1. Prior to the institution of the former suit by the same plaintiff against the same defendant, O.S. No. 140 of 1882, the plaintiff had tendered to the defendant a permanent patta fixing the rent at the rate now claimed, and it was decided in that suit that the defendant was bound to accept that patta, and that accordingly he should accept it and execute a muchilika. As a matter of fact the patta was not accepted nor the muchilika executed by the defendant after that decree. The present suit is for the recovery of arrears of rent for over four years prior to the suit at the rate specified in the patta already referred to which had been registered prior to its being tendered. The District Munsif decreed the plaintiff's claim for rent for three years and disallowed the prior rent claimed on the ground that it was barred by limitation. Both parties appealed to the District Judge with the result that the District Judge dismissed the suit on the ground that no pattas and muchilikas had been exchanged for the fasli for which rent was claimed.
2. In our opinion there was no necessity for the exchange of pattas and muchilikas for these years or for tender of patta by the plaintiff.
3. Under Section 9 of the Rent Recovery Act a landlord can maintain a suit for the recovery of rent though there has been no exchange of patta and muchilika, provided he had tendered such a patta as the tenant was bound to accept and the adjudication in O.S. No. 140 of 1882 that the tenant was bound to accept the permanent patt which had been tendered to him is binding upon the parties as res judicata.

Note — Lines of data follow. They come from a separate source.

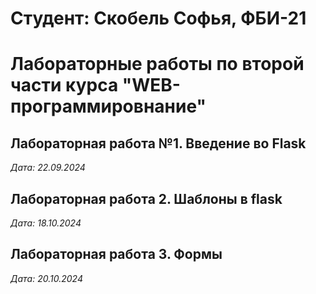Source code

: # Студент: Скобель Софья, ФБИ-21

# Лабораторные работы по второй части курса "WEB-программировнание"

## Лабораторная работа №1. Введение во Flask

*Дата: 22.09.2024*

## Лабораторная работа 2. Шаблоны в flask
*Дата: 18.10.2024*

## Лабораторная работа 3. Формы
*Дата: 20.10.2024*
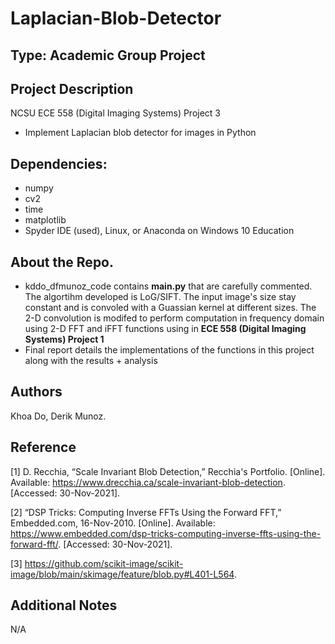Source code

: # Laplacian-Blob-Detector

## Type: Academic Group Project

## Project Description
NCSU ECE 558 (Digital Imaging Systems) Project 3
  - Implement Laplacian blob detector for images in Python

## Dependencies:
  - numpy
  - cv2
  - time
  - matplotlib
  - Spyder IDE (used), Linux, or Anaconda on Windows 10 Education
  
## About the Repo.
  - kddo_dfmunoz_code contains **main.py** that are carefully commented.  The algortihm developed is LoG/SIFT.  The input image's size stay constant and is convoled with a Guassian kernel at different sizes. The 2-D convolution is modifed to perform computation in frequency domain using 2-D FFT and iFFT functions using in **ECE 558 (Digital Imaging Systems) Project 1**
  - Final report details the implementations of the functions in this project along with the results + analysis

## Authors
Khoa Do, Derik Munoz.

## Reference
[1]  D. Recchia, “Scale Invariant Blob Detection,” Recchia's Portfolio. [Online]. Available: https://www.drecchia.ca/scale-invariant-blob-detection. [Accessed: 30-Nov-2021].

[2] “DSP Tricks: Computing Inverse FFTs Using the Forward FFT,” Embedded.com, 16-Nov-2010. [Online]. Available: https://www.embedded.com/dsp-tricks-computing-inverse-ffts-using-the-forward-fft/. [Accessed: 30-Nov-2021].

[3] https://github.com/scikit-image/scikit-image/blob/main/skimage/feature/blob.py#L401-L564.

## Additional Notes
N/A

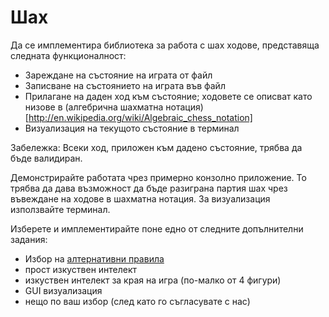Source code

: # Шах

Да се имплементира библиотека за работа с шах ходове, представяща следната функционалност:
- Зареждане на състояние на играта от файл
- Записване на състоянието на играта във файл
- Прилагане на даден ход към състояние; ходовете се описват като низове в (алгебрична шахматна нотация)[http://en.wikipedia.org/wiki/Algebraic_chess_notation]
- Визуализация на текущото състояние в терминал

Забележка: Всеки ход, приложен към дадено състояние, трябва да бъде валидиран.

Демонстрирайте работата чрез примерно конзолно приложение.
То трябва да дава възможност да бъде разиграна партия шах чрез въвеждане на ходове в шахматна нотация.
За визуализация използвайте терминал.

Изберете и имплементирайте поне едно от следните допълнителни задания:
* Избор на [алтернативни правила](http://en.wikipedia.org/wiki/Chess_variant#Chess_with_unusual_rules)
* прост изкуствен интелект
* изкуствен интелект за края на игра (по-малко от 4 фигури)
* GUI визуализация
* нещо по ваш избор (след като го съгласувате с нас)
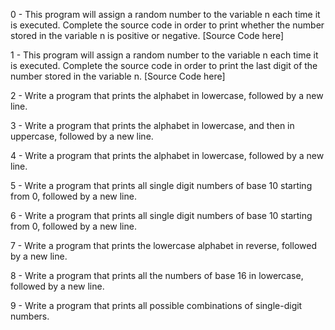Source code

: 0 - This program will assign a random number to the variable n each time it is executed. Complete the source code in order to print whether the number stored in the variable n is positive or negative. [Source Code here]

1 - This program will assign a random number to the variable n each time it is executed. Complete the source code in order to print the last digit of the number stored in the variable n. [Source Code here]

2 - Write a program that prints the alphabet in lowercase, followed by a new line.

3 - Write a program that prints the alphabet in lowercase, and then in uppercase, followed by a new line.

4 - Write a program that prints the alphabet in lowercase, followed by a new line.

5 - Write a program that prints all single digit numbers of base 10 starting from 0, followed by a new line.

6 - Write a program that prints all single digit numbers of base 10 starting from 0, followed by a new line.

7 - Write a program that prints the lowercase alphabet in reverse, followed by a new line.

8 - Write a program that prints all the numbers of base 16 in lowercase, followed by a new line.

9 - Write a program that prints all possible combinations of single-digit numbers.


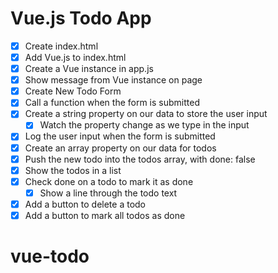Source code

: # Vue.js Todo App

* [X] Create index.html
* [X] Add Vue.js to index.html
* [x] Create a Vue instance in app.js
* [x] Show message from Vue instance on page
* [x] Create New Todo Form
* [x] Call a function when the form is submitted
* [x] Create a string property on our data to store the user input
  * [x] Watch the property change as we type in the input
* [x] Log the user input when the form is submitted
* [x] Create an array property on our data for todos
* [x] Push the new todo into the todos array, with done: false
* [x] Show the todos in a list
* [x] Check done on a todo to mark it as done
  * [x] Show a line through the todo text
* [x] Add a button to delete a todo
* [x] Add a button to mark all todos as done
# vue-todo
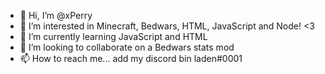 - 👋 Hi, I’m @xPerry
- 👀 I’m interested in Minecraft, Bedwars, HTML, JavaScript and Node! <3
- 🌱 I’m currently learning JavaScript and HTML
- 💞️ I’m looking to collaborate on a Bedwars stats mod 
- 📫 How to reach me... add my discord bin laden#0001

<!---
xPerry/xPerry is a ✨ special ✨ repository because its `README.md` (this file) appears on your GitHub profile.
You can click the Preview link to take a look at your changes.
--->
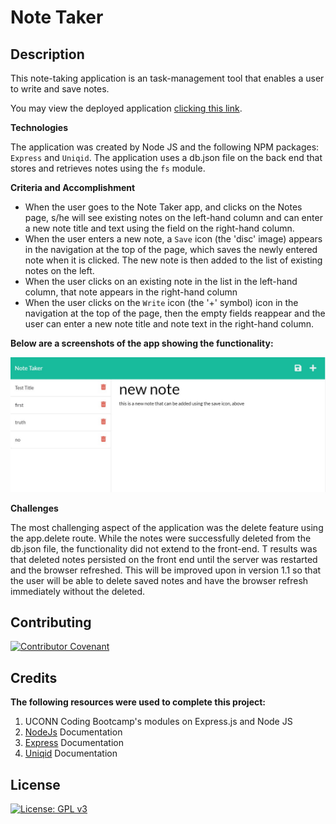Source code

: # Note Taker 

## Description

This note-taking application is an task-management tool that enables a user to write and save notes. 

You may view the deployed application [clicking this link](https://tresha-gaye.github.io/note-taker/).

**Technologies** 

The application was created by Node JS and the following NPM packages: `Express` and `Uniqid`. The application uses a db.json file on the back end that stores and retrieves notes using the `fs` module.

**Criteria and Accomplishment**

- When the user goes to the Note Taker app, and clicks on the Notes page, s/he will see existing notes on the left-hand column and can enter a new note title and text using the field on the right-hand column. 
- When the user enters a new note, a `Save` icon (the 'disc' image) appears in the navigation at the top of the page, which saves the newly entered note when it is clicked. The new note is then added to the list of existing notes on the left. 
- When the user clicks on an existing note in the list in the left-hand column, that note appears in the right-hand column
- When the user clicks on the `Write` icon (the '+' symbol) icon in the navigation at the top of the page, then the empty fields reappear and the user can enter a new note title and note text in the right-hand column.

**Below are a screenshots of the app showing the functionality:**

![Creating a new note](./public/assets/images/notepage1.jpg)  

**Challenges**

The most challenging aspect of the application was the delete feature using the app.delete route. While the notes were successfully deleted from the db.json file, the functionality did not extend to the front-end. T results was that deleted notes persisted on the front end until the server was restarted and the browser refreshed. This will be improved upon in version 1.1 so that the user will be able to delete saved notes and have the browser refresh immediately without the deleted.

## Contributing

[![Contributor Covenant](https://img.shields.io/badge/Contributor%20Covenant-2.1-4baaaa.svg)](code_of_conduct.md)

## Credits

**The following resources were used to complete this project:**
1. UCONN Coding Bootcamp's modules on Express.js and Node JS
2. [NodeJs](https://nodejs.org/api/modules.html) Documentation 
3. [Express](https://www.npmjs.com/package/express) Documentation 
4. [Uniqid](https://www.npmjs.com/package/uniqid) Documentation

## License
[![License: GPL v3](https://img.shields.io/badge/License-GPLv3-blue.svg)](https://www.gnu.org/licenses/gpl-3.0)




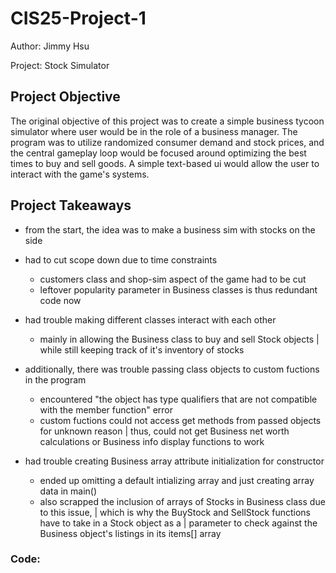 # CIS25-Project-1

Author: Jimmy Hsu

Project: Stock Simulator

## Project Objective

The original objective of this project was to create a simple business tycoon simulator where user would be in the role of a business manager. The program was to utilize randomized consumer demand and stock prices, and the central gameplay loop would be focused around optimizing the best times to buy and sell goods. A simple text-based ui would allow the user to interact with the game's systems.

## Project Takeaways

- from the start, the idea was to make a business sim with stocks on the side
- had to cut scope down due to time constraints
	+ customers class and shop-sim aspect of the game had to be cut
	+ leftover popularity parameter in Business classes is thus redundant code now

- had trouble making different classes interact with each other
	+ mainly in allowing the Business class to buy and sell Stock objects
	| while still keeping track of it's inventory of stocks

- additionally, there was trouble passing class objects to custom fuctions in the program
	+ encountered "the object has type qualifiers that are not compatible with the member function" error
	+ custom fuctions could not access get methods from passed objects for unknown reason
	| thus, could not get Business net worth calculations or Business info display functions to work

- had trouble creating Business array attribute initialization for constructor
	+ ended up omitting a default intializing array and just creating array data in main()
	+ also scrapped the inclusion of arrays of Stocks in Business class due to this issue,
	| which is why the BuyStock and SellStock functions have to take in a Stock object as a
	| parameter to check against the Business object's listings in its items[] array

### Code:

The plaintiff, therefore having tendered a patta embracing the fasli in question, which patta the tenant was bound to accept, we hold that he was not bound to tender a fresh patta for each or all of those faslis and can maintain this suit relying upon the tender of the permanent patta.
4. We therefore allow S.A. No. 121 with costs in this and the lower appellate court, and reversing the decree of the lower appellate court, restore that of the District Munsif. In S.A. No. 122, which relates to the rent disallowed by the District Munsif, the appellant's vakil argues that inasmuch as the patta he tendered was a registered one, the article of the Limitation Act applicable is 116, which prescribes a period of six years in the case of a suit ' for compensation for breach of a contract in writing registered.'
5. We are clearly of opinion that the registered patta tendered but which had been refused cannot be regarded as, or operate as, a contract entered into between the parties, though under Section 7 of the Rent Recovery Act, a suit may be brought to recover the rent payable by the tenant relying on the tender of a proper patta though it has not been accepted but refused as the tenant did not agree to it.
6. The decision of the District Munsif on the question of limitation is right, and we confirm the decree of the lower appellate court on that ground and dismiss this second appeal with costs.